> [Records supplied]:
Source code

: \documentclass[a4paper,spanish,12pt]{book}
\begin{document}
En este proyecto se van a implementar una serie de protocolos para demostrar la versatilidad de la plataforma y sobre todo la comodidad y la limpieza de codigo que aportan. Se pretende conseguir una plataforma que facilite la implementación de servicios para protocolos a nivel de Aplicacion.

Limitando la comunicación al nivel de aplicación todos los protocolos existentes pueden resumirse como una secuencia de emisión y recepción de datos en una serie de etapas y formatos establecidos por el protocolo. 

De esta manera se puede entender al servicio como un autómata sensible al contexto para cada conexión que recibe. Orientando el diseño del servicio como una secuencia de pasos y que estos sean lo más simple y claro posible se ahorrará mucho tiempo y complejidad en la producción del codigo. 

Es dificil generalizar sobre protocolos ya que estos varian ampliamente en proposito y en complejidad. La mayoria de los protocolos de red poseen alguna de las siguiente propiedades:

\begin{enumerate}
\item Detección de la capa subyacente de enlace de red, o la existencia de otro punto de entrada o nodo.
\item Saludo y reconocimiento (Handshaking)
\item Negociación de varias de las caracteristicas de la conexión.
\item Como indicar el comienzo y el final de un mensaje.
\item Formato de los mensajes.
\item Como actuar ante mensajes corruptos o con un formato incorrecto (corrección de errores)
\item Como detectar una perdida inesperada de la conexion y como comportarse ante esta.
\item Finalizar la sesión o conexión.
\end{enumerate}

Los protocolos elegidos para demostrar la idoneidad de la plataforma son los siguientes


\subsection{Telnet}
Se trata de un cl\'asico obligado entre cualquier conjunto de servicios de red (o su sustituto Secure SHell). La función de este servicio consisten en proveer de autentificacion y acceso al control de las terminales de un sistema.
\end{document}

> [Exercise objective]: Look over the material above and show each line where "mensajes" appears.

> [Solution below]:
\item Formato de los mensajes.
\item Como actuar ante mensajes corruptos o con un formato incorrecto (corrección de errores)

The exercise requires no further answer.